Comme s’il s’étonnait de sa propre proposition où l’imagerie de la porte dans la peinture murale romaine dérivait de l’architecture des tombeaux, Picard continue: « Cette conclusion obvie a été pourtant universellement écartée jusqu’ici parce que personne n’a voulu admettre qu’un Romain ait pu avoir l’idée de faire peindre sur le mur de sa chambre à coucher une façade de tombeau, peu propre à suggérer des idées plaisantes, et capable au contraire de donner des affreux cauchemars à quiconque croyait au revenants, ce qui était le cas de presque tout le monde » (Picard, 1968, p. 97) La croyance que l’image de la porte à Boscoreale était située dans un triclinium (salle à manger) et non dans une chambre n’affecte pas le sens de la proposition de Picard parce que le banquet rituel incluait systématiquement des références aux défunts ancêtres. Une porte menant vers les enfers aurait donc été tout à fait opportune. Les représentations de jardins servant de sanctuaires ou celles de façades de tombeaux étaient également retrouvées dans les autres pièces de la même villa (fig.1).

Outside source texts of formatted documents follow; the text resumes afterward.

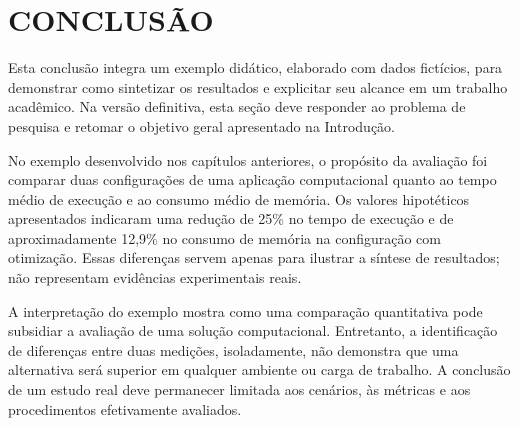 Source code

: 

\chapter[Conclusão]{CONCLUSÃO}
\label{sec:conclusao}


Esta conclusão integra um exemplo didático, elaborado com dados fictícios, para demonstrar como sintetizar os resultados e explicitar seu alcance em um trabalho acadêmico. Na versão definitiva, esta seção deve responder ao problema de pesquisa e retomar o objetivo
geral apresentado na Introdução.

No exemplo desenvolvido nos capítulos anteriores, o propósito da avaliação foi comparar duas
configurações de uma aplicação computacional quanto ao tempo médio de execução e ao consumo médio
de memória. Os valores hipotéticos apresentados indicaram uma redução de 25\% no tempo de execução
e de aproximadamente 12,9\% no consumo de memória na configuração com otimização. Essas diferenças servem apenas para ilustrar a síntese de resultados; não representam evidências experimentais reais.

A interpretação do exemplo mostra como uma comparação quantitativa pode subsidiar a avaliação
de uma solução computacional. Entretanto, a identificação de diferenças entre duas medições,
isoladamente, não demonstra que uma alternativa será superior em qualquer ambiente ou carga de
trabalho. A conclusão de um estudo real deve permanecer limitada aos cenários, às métricas e
aos procedimentos efetivamente avaliados.

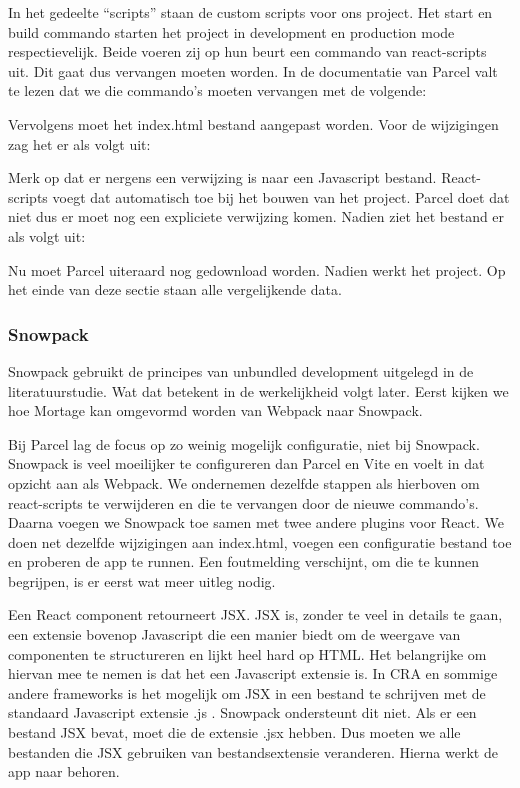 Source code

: In het gedeelte “scripts” staan de custom scripts voor ons project. Het start en build commando starten het project in development en production mode respectievelijk. Beide voeren zij op hun beurt een commando van react-scripts uit. Dit gaat dus vervangen moeten worden. In de documentatie van Parcel valt te lezen dat we die commando’s moeten vervangen met de volgende:

Vervolgens moet het index.html bestand aangepast worden. Voor de wijzigingen zag het er als volgt uit:

Merk op dat er nergens een verwijzing is naar een Javascript bestand. React-scripts voegt dat automatisch toe bij het bouwen van het project. Parcel doet dat niet dus er moet nog een expliciete verwijzing komen. Nadien ziet het bestand er als volgt uit:

Nu moet Parcel uiteraard nog gedownload worden. Nadien werkt het project. Op het einde van deze sectie staan alle vergelijkende data.

\subsubsection{Snowpack}
Snowpack gebruikt de principes van unbundled development uitgelegd in de literatuurstudie. Wat dat betekent in de werkelijkheid volgt later. Eerst kijken we hoe Mortage kan omgevormd worden van Webpack naar Snowpack. 

Bij Parcel lag de focus op zo weinig mogelijk configuratie, niet bij Snowpack. Snowpack is veel moeilijker te configureren dan Parcel en Vite en voelt in dat opzicht aan als Webpack. We ondernemen dezelfde stappen als hierboven om react-scripts te verwijderen en die te vervangen door de nieuwe commando’s. Daarna voegen we Snowpack toe samen met twee andere plugins voor React. We doen net dezelfde wijzigingen aan index.html, voegen een configuratie bestand toe en proberen de app te runnen. Een foutmelding verschijnt, om die te kunnen begrijpen, is er eerst wat meer uitleg nodig.

Een React component retourneert JSX. JSX is, zonder te veel in details te gaan, een extensie bovenop Javascript die een manier biedt om de weergave van componenten te structureren en lijkt heel hard op HTML. Het belangrijke om hiervan mee te nemen is dat het een Javascript extensie is. In CRA en sommige andere frameworks is het mogelijk om JSX in een bestand te schrijven met de standaard Javascript extensie .js . Snowpack ondersteunt dit niet. Als er een bestand JSX bevat, moet die de extensie .jsx hebben. Dus moeten we alle bestanden die JSX gebruiken van bestandsextensie veranderen. Hierna werkt de app naar behoren.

Picard soutenait que la fausse-porte représentait, à l’intérieur du domicile, la façade d’un tombeau. Il cite notamment son compatriote, le Français Albert Grenier, spécialiste de l’histoire romaine : « Pourtant cette idée apparemment absurde le devient beaucoup moins si nous nous remémorons quelques données bien connues de la vieille religion romaine. “ Le tombeau, écrit A. Grenier (Religion Romaine, p. 87), est originairement commun à la famille. L’âme de l’ancêtre est censée survivre, mais, à des jours fixés, elle hante la demeure des vivants. Les Mânes se confondent plus ou moins avec les autres dieux de la maison, Lares et Pénates. La génie propre du père de famille est leur émanation ; il est représenté par le serpent qui sort de terre pour venir goûter aux offrandes du foyer familialˮ. Il n’y a donc rien d’extraordinaire à ce que la Porte des Mânes, qu’ils franchissent notamment à la nuit des Lemuralia, se trouve dans la chambre du père de famille ». Picard résume sa pensée dans le contexte de la Maison en tant que Sanctuaire: « L’origine du thème du franchissement de la paroi se trouve donc, à notre avis dans ces vieilles croyances italiques, très vivantes à Pompéi comme le prouve l’existence dans chaque maison d’un laraire et d’un autel familial. Le replacement de la porte par la tholos s’explique également sans difficulté dans cette perspective : la destination la plus courante du pavillon circulaire à colonnade est en effet funéraire : elle représente le tombeau de l’ancêtre protecteur de la famille » (Picard, 1968, p. 97).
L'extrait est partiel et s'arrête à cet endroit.